Dates & Time¶
Dates are fundamental to analytics. ASQL provides a clean, intuitive, and portable date syntax that compiles to the right SQL for any dialect.
Date Literals¶
Use the @ prefix for date literals:
from users
where signup_date >= @2024-01-01
from orders
where order_date between @2024-01-01 and @2024-12-31
This compiles to DATE '2024-01-01' in SQL.
For timestamps, include the time:
@2024-01-15T10:30:00
Time Truncation Functions¶
Truncate dates to a specific unit:
| Function | Result | Example Output |
|---|---|---|
year(date) |
Truncate to year start | 2025-01-01 |
month(date) |
Truncate to month start | 2025-01-01 |
week(date) |
Truncate to week start | 2025-01-06 |
day(date) |
Truncate to day | 2025-01-15 |
hour(date) |
Truncate to hour | 2025-01-15 14:00:00 |
quarter(date) |
Truncate to quarter start | 2025-01-01 |
from orders
group by month(created_at) (
sum(amount) as revenue
)
Natural Language Alternatives¶
All of these are equivalent:
year(created_at) -- function style
year created_at -- space style
year_created_at -- underscore style
year of created_at -- "of" style
Date Part Extraction¶
Extract specific parts (returns integers, not dates):
| Expression | Returns | Example |
|---|---|---|
day of week date |
1-7 | 3 (Wednesday) |
day of month date |
1-31 | 15 |
day of year date |
1-366 | 45 |
week of year date |
1-52 | 12 |
month of year date |
1-12 | 6 |
quarter of year date |
1-4 | 2 |
-- Weekend orders
from orders
where day of week order_date in (6, 7)
-- Sales by day of week
from sales
group by day of week sale_date (
sum(amount) as revenue
)
Truncation vs Extraction¶
- Truncation (
month(date)): Returns a date, for time series - Extraction (
month of year date): Returns an integer, for "all Januaries"
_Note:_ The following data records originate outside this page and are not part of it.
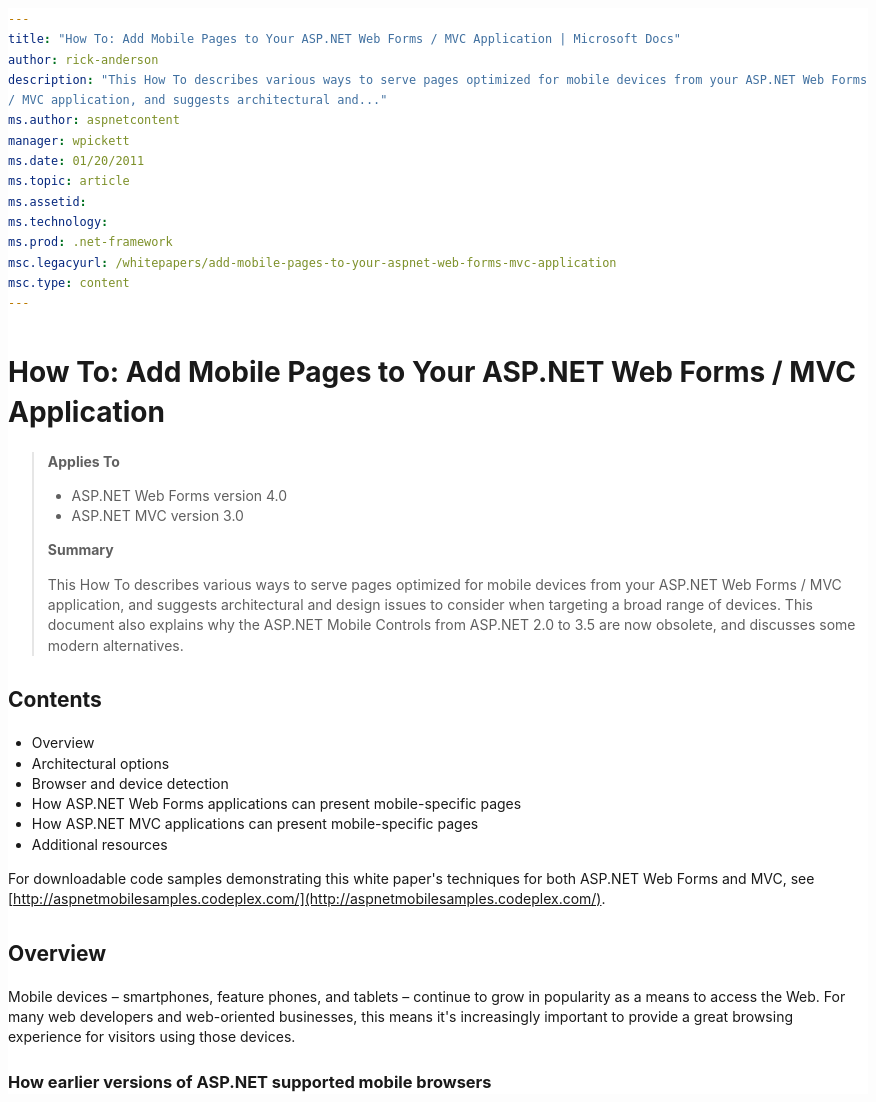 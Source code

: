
 ```yaml
---
title: "How To: Add Mobile Pages to Your ASP.NET Web Forms / MVC Application | Microsoft Docs"
author: rick-anderson
description: "This How To describes various ways to serve pages optimized for mobile devices from your ASP.NET Web Forms / MVC application, and suggests architectural and..."
ms.author: aspnetcontent
manager: wpickett
ms.date: 01/20/2011
ms.topic: article
ms.assetid: 
ms.technology: 
ms.prod: .net-framework
msc.legacyurl: /whitepapers/add-mobile-pages-to-your-aspnet-web-forms-mvc-application
msc.type: content
---
```

How To: Add Mobile Pages to Your ASP.NET Web Forms / MVC Application
====================
> **Applies To**
> 
> - ASP.NET Web Forms version 4.0
> - ASP.NET MVC version 3.0
> 
> **Summary**
> 
> This How To describes various ways to serve pages optimized for mobile devices from your ASP.NET Web Forms / MVC application, and suggests architectural and design issues to consider when targeting a broad range of devices. This document also explains why the ASP.NET Mobile Controls from ASP.NET 2.0 to 3.5 are now obsolete, and discusses some modern alternatives.


## Contents

- Overview
- Architectural options
- Browser and device detection
- How ASP.NET Web Forms applications can present mobile-specific pages
- How ASP.NET MVC applications can present mobile-specific pages
- Additional resources

For downloadable code samples demonstrating this white paper's techniques for both ASP.NET Web Forms and MVC, see [http://aspnetmobilesamples.codeplex.com/](http://aspnetmobilesamples.codeplex.com/).

## Overview

Mobile devices – smartphones, feature phones, and tablets – continue to grow in popularity as a means to access the Web. For many web developers and web-oriented businesses, this means it's increasingly important to provide a great browsing experience for visitors using those devices.

### How earlier versions of ASP.NET supported mobile browsers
month(created_at) -- → 2025-01-01 (date)
month of year created_at -- → 1 (integer)
Date Arithmetic¶
Add or subtract from dates using clean inline syntax:
order_date + 7 days
order_date - 1 month
order_date + 2 weeks
created_at + 24 hours
Singular and plural both work:
order_date + 1 day -- singular
order_date + 7 days -- plural
This compiles to dialect-appropriate SQL:
-- PostgreSQL
order_date + INTERVAL '7 days'
-- MySQL
DATE_ADD(order_date, INTERVAL 7 DAY)
-- SQL Server
DATEADD(day, 7, order_date)
Date Difference¶
Calculate the difference between dates:
days(end_date - start_date) -- Integer days
months(end_date - start_date) -- Integer months
years(end_date - start_date) -- Integer years
hours(end_date - start_date) -- Integer hours
weeks(end_date - start_date) -- Integer weeks
Alternative function syntax:
days_between(start_date, end_date)
months_between(start_date, end_date)
Example:
from orders
select
days(shipped_date - order_date) as fulfillment_days,
months(now() - customer_since) as customer_tenure_months
Relative Dates¶
Past Dates (ago)¶
from users
where last_login >= 7 days ago
from orders
where created_at >= 30 days ago
where created_at >= 1 month ago
Future Dates (from now)¶
from orders
where estimated_delivery <= 3 days from now
from reminders
where remind_at <= 1 hour from now
These compile to dialect-appropriate SQL using CURRENT_TIMESTAMP and intervals.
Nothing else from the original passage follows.